Genetic analysis based on the results of Mendel6 provides a framework with which to analyze genotypes when individuals in a large sample group are tested at multiple loci. Predictions based on Hardy–Weinberg equilibrium allow for a convenient method to compare genotype frequencies with the underlying allele frequencies7, 8 but can become difficult in populations in which breeding is not controlled by the experimenter. In the case of crosses between two strains of inbred mice, Hardy–Weinberg equilibrium is at its simplest (1:2:1 ratio) because allele frequencies are expected to be 0.5 for each genetic marker. We have taken advantage of these laws to describe simple methods for testing the reliability of genotype data in mouse studies prior to genetic analysis. The work of Sturtevant demonstrated that the correlation values between a reference marker and a test marker would diminish with increasing map distance.9 The combination of these tests provides a practical method for examining data as they are being generated.
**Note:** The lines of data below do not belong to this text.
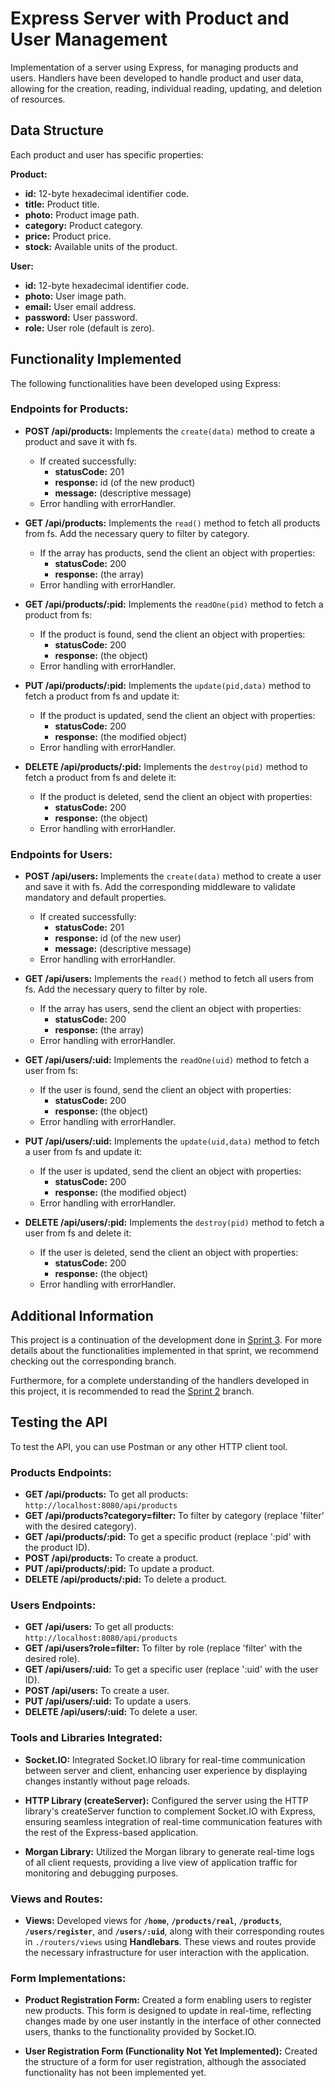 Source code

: # Express Server with Product and User Management

Implementation of a server using Express, for managing products and users. Handlers have been developed to handle product and user data, allowing for the creation, reading, individual reading, updating, and deletion of resources.


## Data Structure

Each product and user has specific properties:

**Product:**
- **id:** 12-byte hexadecimal identifier code.
- **title:** Product title.
- **photo:** Product image path.
- **category:** Product category.
- **price:** Product price.
- **stock:** Available units of the product.

**User:**
- **id:** 12-byte hexadecimal identifier code.
- **photo:** User image path.
- **email:** User email address.
- **password:** User password.
- **role:** User role (default is zero).

## Functionality Implemented

The following functionalities have been developed using Express:

### Endpoints for Products:

- **POST /api/products:** Implements the `create(data)` method to create a product and save it with fs.
  - If created successfully:
    - **statusCode:** 201
    - **response:** id (of the new product)
    - **message:** (descriptive message)
  - Error handling with errorHandler.

- **GET /api/products:** Implements the `read()` method to fetch all products from fs. Add the necessary query to filter by category.
  - If the array has products, send the client an object with properties:
    - **statusCode:** 200
    - **response:** (the array)
  - Error handling with errorHandler.

- **GET /api/products/:pid:** Implements the `readOne(pid)` method to fetch a product from fs:
  - If the product is found, send the client an object with properties:
    - **statusCode:** 200
    - **response:** (the object)
  - Error handling with errorHandler.

- **PUT /api/products/:pid:** Implements the `update(pid,data)` method to fetch a product from fs and update it:
  - If the product is updated, send the client an object with properties:
    - **statusCode:** 200
    - **response:** (the modified object)
  - Error handling with errorHandler.

- **DELETE /api/products/:pid:** Implements the `destroy(pid)` method to fetch a product from fs and delete it:
  - If the product is deleted, send the client an object with properties:
    - **statusCode:** 200
    - **response:** (the object)
  - Error handling with errorHandler.

### Endpoints for Users:

- **POST /api/users:** Implements the `create(data)` method to create a user and save it with fs. Add the corresponding middleware to validate mandatory and default properties.
  - If created successfully:
    - **statusCode:** 201
    - **response:** id (of the new user)
    - **message:** (descriptive message)
  - Error handling with errorHandler.

- **GET /api/users:** Implements the `read()` method to fetch all users from fs. Add the necessary query to filter by role.
  - If the array has users, send the client an object with properties:
    - **statusCode:** 200
    - **response:** (the array)
  - Error handling with errorHandler.

- **GET /api/users/:uid:** Implements the `readOne(uid)` method to fetch a user from fs:
  - If the user is found, send the client an object with properties:
    - **statusCode:** 200
    - **response:** (the object)
  - Error handling with errorHandler.

- **PUT /api/users/:uid:** Implements the `update(uid,data)` method to fetch a user from fs and update it:
  - If the user is updated, send the client an object with properties:
    - **statusCode:** 200
    - **response:** (the modified object)
  - Error handling with errorHandler.

- **DELETE /api/users/:pid:** Implements the `destroy(pid)` method to fetch a user from fs and delete it:
  - If the user is deleted, send the client an object with properties:
    - **statusCode:** 200
    - **response:** (the object)
  - Error handling with errorHandler.
 
## Additional Information

This project is a continuation of the development done in [Sprint 3](https://github.com/juanp1996/express_server/tree/sprint3). For more details about the functionalities implemented in that sprint, we recommend checking out the corresponding branch.

Furthermore, for a complete understanding of the handlers developed in this project, it is recommended to read the [Sprint 2](https://github.com/juanp1996/express_server/tree/sprint2) branch.


## Testing the API

To test the API, you can use Postman or any other HTTP client tool.

### Products Endpoints:

- **GET /api/products:** To get all products: `http://localhost:8080/api/products`
- **GET /api/products?category=filter:** To filter by category (replace 'filter' with the desired category).
- **GET /api/products/:pid:** To get a specific product (replace ':pid' with the product ID).
- **POST /api/products:** To create a product.
- **PUT /api/products/:pid:** To update a product.
- **DELETE /api/products/:pid:** To delete a product.

### Users Endpoints:

- **GET /api/users:** To get all products: `http://localhost:8080/api/products`
- **GET /api/users?role=filter:** To filter by role (replace 'filter' with the desired role).
- **GET /api/users/:uid:** To get a specific user (replace ':uid' with the user ID).
- **POST /api/users:** To create a user.
- **PUT /api/users/:uid:** To update a users.
- **DELETE /api/users/:uid:** To delete a user.

### Tools and Libraries Integrated:

- **Socket.IO:** Integrated Socket.IO library for real-time communication between server and client, enhancing user experience by displaying changes instantly without page reloads.

- **HTTP Library (createServer):** Configured the server using the HTTP library's createServer function to complement Socket.IO with Express, ensuring seamless integration of real-time communication features with the rest of the Express-based application.

- **Morgan Library:** Utilized the Morgan library to generate real-time logs of all client requests, providing a live view of application traffic for monitoring and debugging purposes.


### Views and Routes:

- **Views:** Developed views for **`/home`**, **`/products/real`**, **`/products`**, **`/users/register`**, and **`/users/:uid`**, along with their corresponding routes in `./routers/views` using **Handlebars**. These views and routes provide the necessary infrastructure for user interaction with the application.


### Form Implementations:

- **Product Registration Form:** Created a form enabling users to register new products. This form is designed to update in real-time, reflecting changes made by one user instantly in the interface of other connected users, thanks to the functionality provided by Socket.IO.

- **User Registration Form (Functionality Not Yet Implemented):** Created the structure of a form for user registration, although the associated functionality has not been implemented yet.


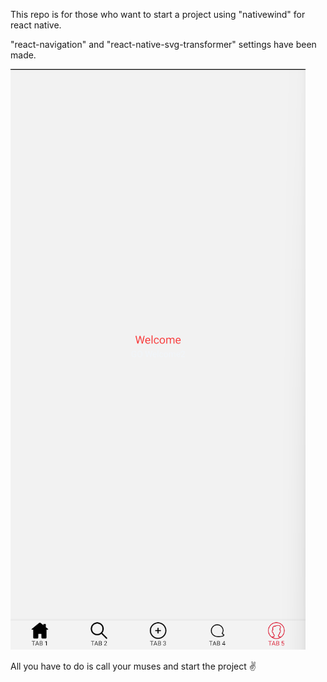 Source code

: This repo is for those who want to start a project using "nativewind" for react native.

"react-navigation" and "react-native-svg-transformer"
settings have been made.

![Alt text](./assets/screenshot.png?raw=true "Title")

All you have to do is call your muses and start the project ✌️
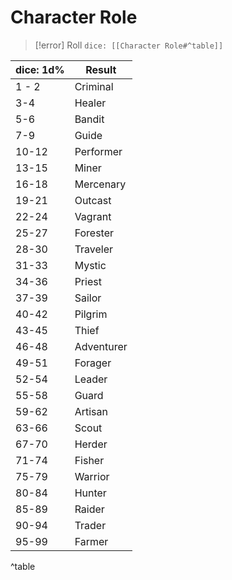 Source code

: # Character Role
>[!error] Roll
`dice: [[Character Role#^table]]`

| dice: 1d%   | Result     |
|--------|------------|
| 1 - 2    | Criminal   |
| 3-4    | Healer     |
| 5-6    | Bandit     |
| 7-9    | Guide      |
| 10-12  | Performer  |
| 13-15  | Miner      |
| 16-18  | Mercenary  |
| 19-21  | Outcast    |
| 22-24  | Vagrant    |
| 25-27  | Forester   |
| 28-30  | Traveler   |
| 31-33  | Mystic     |
| 34-36  | Priest     |
| 37-39  | Sailor     |
| 40-42  | Pilgrim    |
| 43-45  | Thief      |
| 46-48  | Adventurer |
| 49-51  | Forager    |
| 52-54  | Leader     |
| 55-58  | Guard      |
| 59-62  | Artisan    |
| 63-66  | Scout      |
| 67-70  | Herder     |
| 71-74  | Fisher     |
| 75-79  | Warrior    |
| 80-84  | Hunter     |
| 85-89  | Raider     |
| 90-94  | Trader     |
| 95-99  | Farmer     |

^table


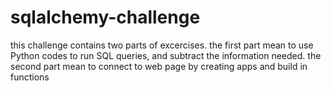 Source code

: # sqlalchemy-challenge
this challenge contains two parts of excercises.
the first part mean to use Python codes to run SQL queries, and subtract the information needed.
the second part mean to connect to web page by creating apps and build in functions

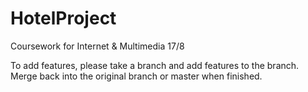 # HotelProject
Coursework for Internet &amp; Multimedia 17/8

To add features, please take a branch and add features to the branch. Merge back into the original branch or master when finished.
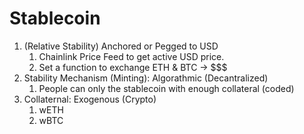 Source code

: # Stablecoin

1. (Relative Stability) Anchored or Pegged to USD
    1. Chainlink Price Feed to get active USD price.
    2. Set a function to exchange ETH & BTC -> $$$
2. Stability Mechanism (Minting): Algorathmic (Decantralized)
    1. People can only the stablecoin with enough collateral (coded)
3. Collaternal: Exogenous (Crypto)
    1. wETH
    2. wBTC
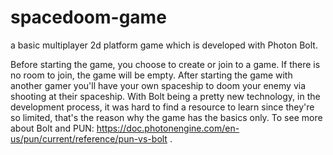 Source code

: # spacedoom-game
a basic multiplayer 2d platform game which is developed with Photon Bolt.

Before starting the game, you choose to create or join to a game. If there is no room to join, the game will be empty. After starting the game with another gamer you'll have your own spaceship to doom your enemy via shooting at their spaceship. With Bolt being a pretty new technology, in the development process, it was hard to find a resource to learn since they're so limited, that's the reason why the game has the basics only. To see more about Bolt and PUN: https://doc.photonengine.com/en-us/pun/current/reference/pun-vs-bolt .  
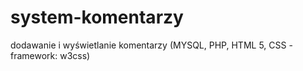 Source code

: # system-komentarzy
dodawanie i wyświetlanie komentarzy (MYSQL, PHP, HTML 5, CSS - framework: w3css)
In connection with a study of age-related processes, genetic analysis was conducted on 392 F2 mice generated from a cross of C57BL/6J and DBA/2J parental strains. A small snip (approximately 2 mm) of the tail of each mouse was taken at weaning for genetic analysis. DNA was extracted by standard lysis with proteinase K digestion followed by phenol/Sevag extraction and ethanol precipitation.10 A portion of the purified DNA was diluted to 10 ng/μL into 96-well plates. Genotyping was carried out using markers from the MIT collection ( Primers were purchased from Research Genetics, Inc. (Huntsville, AL), and the forward primer was fluorescently labeled for allele detection. See Table 11 for the markers used.

Markers for Multiplexed Genotyping to Distinguish C57BL/6J and DBA2/J Mouse Allelesa

The polymerase chain reaction (PCR) reaction was carried out in a total volume of 10 μL consisting of 10 ng of the template DNA, 2.5 mM MgCl2, 10 mM dNTPs, 0.04 mM spermidine, 0.5 U AmpliTaq Gold DNA polymerase (Applied Biosystems Inc., Foster City, CA), and the buffer supplied with the polymerase. Following a denaturation at 95°C for 2 min, 35 cycles of PCR were carried out (45 s at 95°C, 45 s at 59°C, 60 s at 72°C). The samples were electrophoresed on an ABI 310 Genetic Analyzer (Applied Biosystems). Allele fragment sizes were determined by GeneScan software (Applied Biosystems). These sizes were converted to allele calls (either B or D for C57BL/6J or DBA/2J, respectively) with ABI Genotyper software (Applied Biosystems) and exported into an Excel spreadsheet (Microsoft Corporation, Redmond, WA).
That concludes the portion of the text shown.